==== Information shown

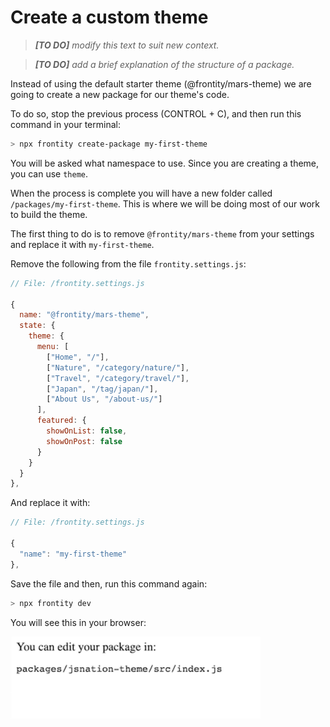 # Create a custom theme

> _**[TO DO]** modify this text to suit new context._

> _**[TO DO]** add a brief explanation of the structure of a package._

Instead of using the default starter theme (@frontity/mars-theme) we are going to create a new package for our theme's code.

To do so, stop the previous process (CONTROL + C), and then run this command in your terminal:

```bash
> npx frontity create-package my-first-theme
```

You will be asked what namespace to use. Since you are creating a theme, you can use `theme`.

When the process is complete you will have a new folder called `/packages/my-first-theme`. This is where we will be doing most of our work to build the theme.

The first thing to do is to remove `@frontity/mars-theme` from your settings and replace it with `my-first-theme`.

Remove the following from the file `frontity.settings.js`:

```js
// File: /frontity.settings.js

{
  name: "@frontity/mars-theme",
  state: {
    theme: {
      menu: [
        ["Home", "/"],
        ["Nature", "/category/nature/"],
        ["Travel", "/category/travel/"],
        ["Japan", "/tag/japan/"],
        ["About Us", "/about-us/"]
      ],
      featured: {
        showOnList: false,
        showOnPost: false
      }
    }
  }
},
```

And replace it with:

```js
// File: /frontity.settings.js

{
  "name": "my-first-theme"
},
```

Save the file and then, run this command again:

```bash
> npx frontity dev
```

You will see this in your browser:

<p>
  <img alt="Frontity in the browser" src="../assets/part1img1.png" width="400">
</p>
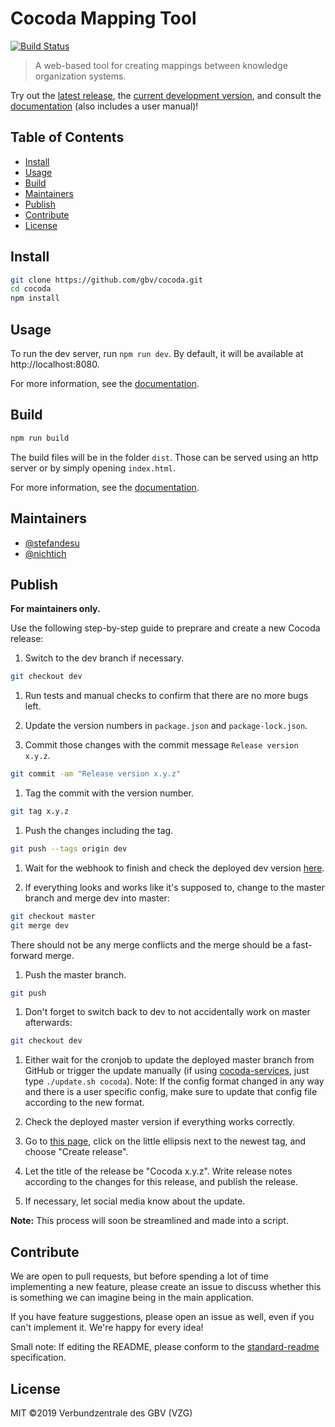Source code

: # Cocoda Mapping Tool

[![Build Status](https://travis-ci.org/gbv/cocoda.svg?branch=dev)](https://travis-ci.org/gbv/cocoda)

> A web-based tool for creating mappings between knowledge organization systems.

Try out the [latest release](https://coli-conc.gbv.de/cocoda/), the [current development version](https://coli-conc.gbv.de/cocoda/dev/), and consult the [documentation] (also includes a user manual)!

## Table of Contents
- [Install](#install)
- [Usage](#usage)
- [Build](#build)
- [Maintainers](#maintainers)
- [Publish](#publish)
- [Contribute](#contribute)
- [License](#license)

## Install
```bash
git clone https://github.com/gbv/cocoda.git
cd cocoda
npm install
```

## Usage
To run the dev server, run `npm run dev`. By default, it will be available at http://localhost:8080.

For more information, see the [documentation].

## Build
```bash
npm run build
```

The build files will be in the folder `dist`. Those can be served using an http server or by simply opening `index.html`.

For more information, see the [documentation].

## Maintainers
- [@stefandesu](https://github.com/stefandesu)
- [@nichtich](https://github.com/nichtich)

## Publish
**For maintainers only.**

Use the following step-by-step guide to preprare and create a new Cocoda release:

1. Switch to the dev branch if necessary.
  ```bash
  git checkout dev
  ```

1. Run tests and manual checks to confirm that there are no more bugs left.

1. Update the version numbers in `package.json` and `package-lock.json`.

1. Commit those changes with the commit message `Release version x.y.z`.
  ```bash
  git commit -am "Release version x.y.z"
  ```

1. Tag the commit with the version number.
  ```bash
  git tag x.y.z
  ```

1. Push the changes including the tag.
  ```bash
  git push --tags origin dev
  ```

1. Wait for the webhook to finish and check the deployed dev version [here](https://coli-conc.gbv.de/cocoda/dev/).

1. If everything looks and works like it's supposed to, change to the master branch and merge dev into master:
  ```bash
  git checkout master
  git merge dev
  ```

  There should not be any merge conflicts and the merge should be a fast-forward merge.

1. Push the master branch.
  ```bash
  git push
  ```

1. Don't forget to switch back to dev to not accidentally work on master afterwards:
  ```bash
  git checkout dev
  ```

1. Either wait for the cronjob to update the deployed master branch from GitHub or trigger the update manually (if using [cocoda-services](https://github.com/gbv/cocoda-services), just type `./update.sh cocoda`). Note: If the config format changed in any way and there is a user specific config, make sure to update that config file according to the new format.

1. Check the deployed master version if everything works correctly.

1. Go to [this page](https://github.com/gbv/cocoda/tags), click on the little ellipsis next to the newest tag, and choose "Create release".

1. Let the title of the release be "Cocoda x.y.z". Write release notes according to the changes for this release, and publish the release.

1. If necessary, let social media know about the update.

**Note:** This process will soon be streamlined and made into a script.

## Contribute
We are open to pull requests, but before spending a lot of time implementing a new feature, please create an issue to discuss whether this is something we can imagine being in the main application.

If you have feature suggestions, please open an issue as well, even if you can't implement it. We're happy for every idea!

Small note: If editing the README, please conform to the [standard-readme](https://github.com/RichardLitt/standard-readme) specification.

## License
MIT ©2019 Verbundzentrale des GBV (VZG)

[documentation]: https://gbv.github.io/cocoda/
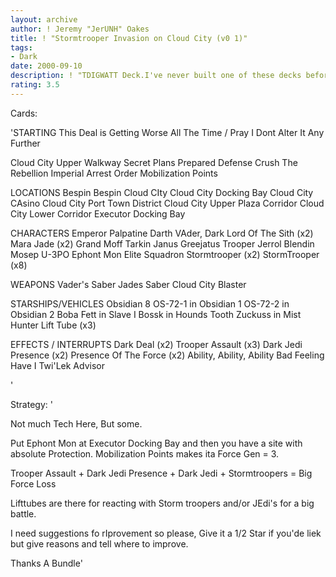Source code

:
 ```yaml
---
layout: archive
author: ! Jeremy "JerUNH" Oakes
title: ! "Stormtrooper Invasion on Cloud City (v0 1)"
tags:
- Dark
date: 2000-09-10
description: ! "TDIGWATT Deck.I've never built one of these decks before so could you al lplease give me some help on it. Thanks a Bundle"
rating: 3.5
---
```

Cards: 

'STARTING
This Deal is Getting Worse All The Time /
Pray I Dont Alter It Any Further

Cloud City Upper Walkway
Secret Plans
Prepared Defense
Crush The Rebellion
Imperial Arrest Order
Mobilization Points



LOCATIONS
Bespin
Bespin  Cloud CIty
Cloud City Docking Bay
Cloud City CAsino
Cloud City Port Town District
Cloud City Upper Plaza Corridor
Cloud City Lower Corridor
Executor Docking Bay

CHARACTERS
Emperor Palpatine
Darth VAder, Dark Lord Of The Sith (x2)
Mara Jade (x2)
Grand Moff Tarkin
Janus Greejatus
Trooper Jerrol Blendin
Mosep
U-3PO
Ephont Mon
Elite Squadron Stormtrooper (x2)
StormTrooper (x8)

WEAPONS
Vader's Saber
Jades Saber
Cloud City Blaster

STARSHIPS/VEHICLES
Obsidian 8
OS-72-1 in Obsidian 1
OS-72-2 in Obsidian 2
Boba Fett in Slave I
Bossk in Hounds Tooth
Zuckuss in Mist Hunter
Lift Tube (x3)


EFFECTS / INTERRUPTS
Dark Deal (x2)
Trooper Assault (x3)
Dark Jedi Presence (x2)
Presence Of The Force (x2)
Ability, Ability, Ability
Bad Feeling Have I
Twi'Lek Advisor


'

Strategy: '

Not much Tech Here, But some.

Put Ephont Mon at Executor Docking Bay and then you have a site with absolute Protection. Mobilization Points makes ita Force Gen = 3.

Trooper Assault + Dark Jedi Presence + Dark Jedi + Stormtroopers = Big Force Loss

Lifttubes are there for reacting with Storm troopers and/or JEdi's  for a big battle.


I need suggestions fo rIprovement so please, Give it a 1/2 Star if you'de liek but give reasons and tell where to improve.

Thanks A Bundle'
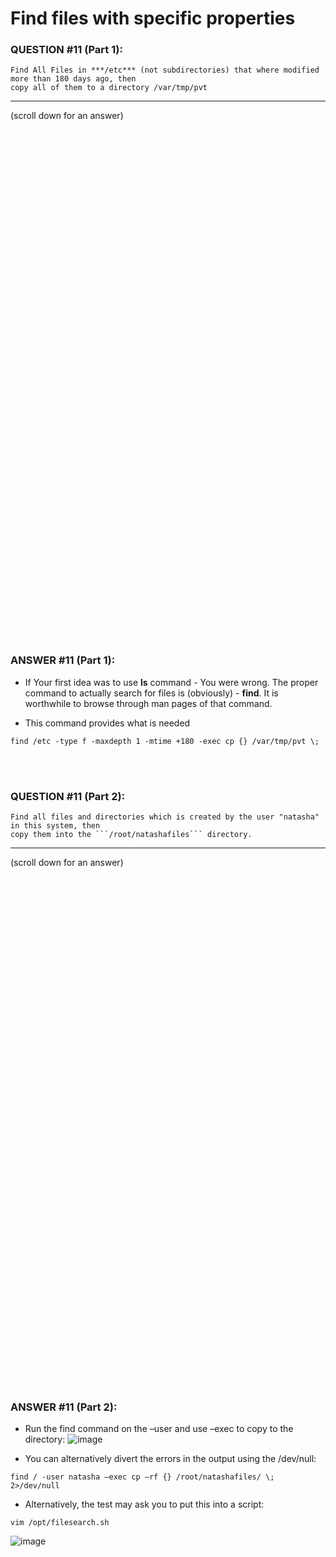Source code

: #  Find files with specific properties

### QUESTION #11 (Part 1):
```
Find All Files in ***/etc*** (not subdirectories) that where modified more than 180 days ago, then
copy all of them to a directory /var/tmp/pvt
```

***
(scroll down for an answer)

<br/><br/><br/><br/><br/><br/><br/><br/><br/><br/><br/><br/><br/><br/><br/><br/><br/><br/><br/><br/><br/><br/><br/><br/>
<br/><br/><br/><br/><br/><br/><br/><br/><br/><br/><br/><br/><br/><br/><br/><br/><br/><br/><br/><br/><br/><br/><br/><br/>

### ANSWER #11 (Part 1):

* If Your first idea was to use **ls** command - You were wrong. The proper command to actually search for files is (obviously) - **find**.
It is worthwhile to browse through man pages of that command.

* This command provides what is needed
```
find /etc -type f -maxdepth 1 -mtime +180 -exec cp {} /var/tmp/pvt \;
```
<br/><br/>
### QUESTION #11 (Part 2): 

```
Find all files and directories which is created by the user "natasha" in this system, then
copy them into the ```/root/natashafiles``` directory.
```

***
(scroll down for an answer)

<br/><br/><br/><br/><br/><br/><br/><br/><br/><br/><br/><br/><br/><br/><br/><br/><br/><br/><br/><br/><br/><br/><br/><br/>
<br/><br/><br/><br/><br/><br/><br/><br/><br/><br/><br/><br/><br/><br/><br/><br/><br/><br/><br/><br/><br/><br/><br/><br/>

### ANSWER #11 (Part 2):

* Run the find command on the –user and use –exec to copy to the directory:
![image](https://github.com/RedHatRanger/rhcsa9vagrant/assets/90477448/c88333a5-b9f8-414c-860b-231bfa39c283)

* You can alternatively divert the errors in the output using the /dev/null: 
```
find / -user natasha –exec cp –rf {} /root/natashafiles/ \; 2>/dev/null
```

* Alternatively, the test may ask you to put this into a script:
```
vim /opt/filesearch.sh
``` 
![image](https://github.com/RedHatRanger/rhcsa9vagrant/assets/90477448/a9be0bb8-dc84-47f4-b99d-8c89b366ff49)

========

## Task
Could you return every line from the entries above in which the string "documentation" occurs?

## Exercise response
Try out the [latest release](https://coli-conc.gbv.de/cocoda/), the [current development version](https://coli-conc.gbv.de/cocoda/dev/), and consult the [documentation] (also includes a user manual)!
For more information, see the [documentation].
For more information, see the [documentation].
[documentation]: https://gbv.github.io/cocoda/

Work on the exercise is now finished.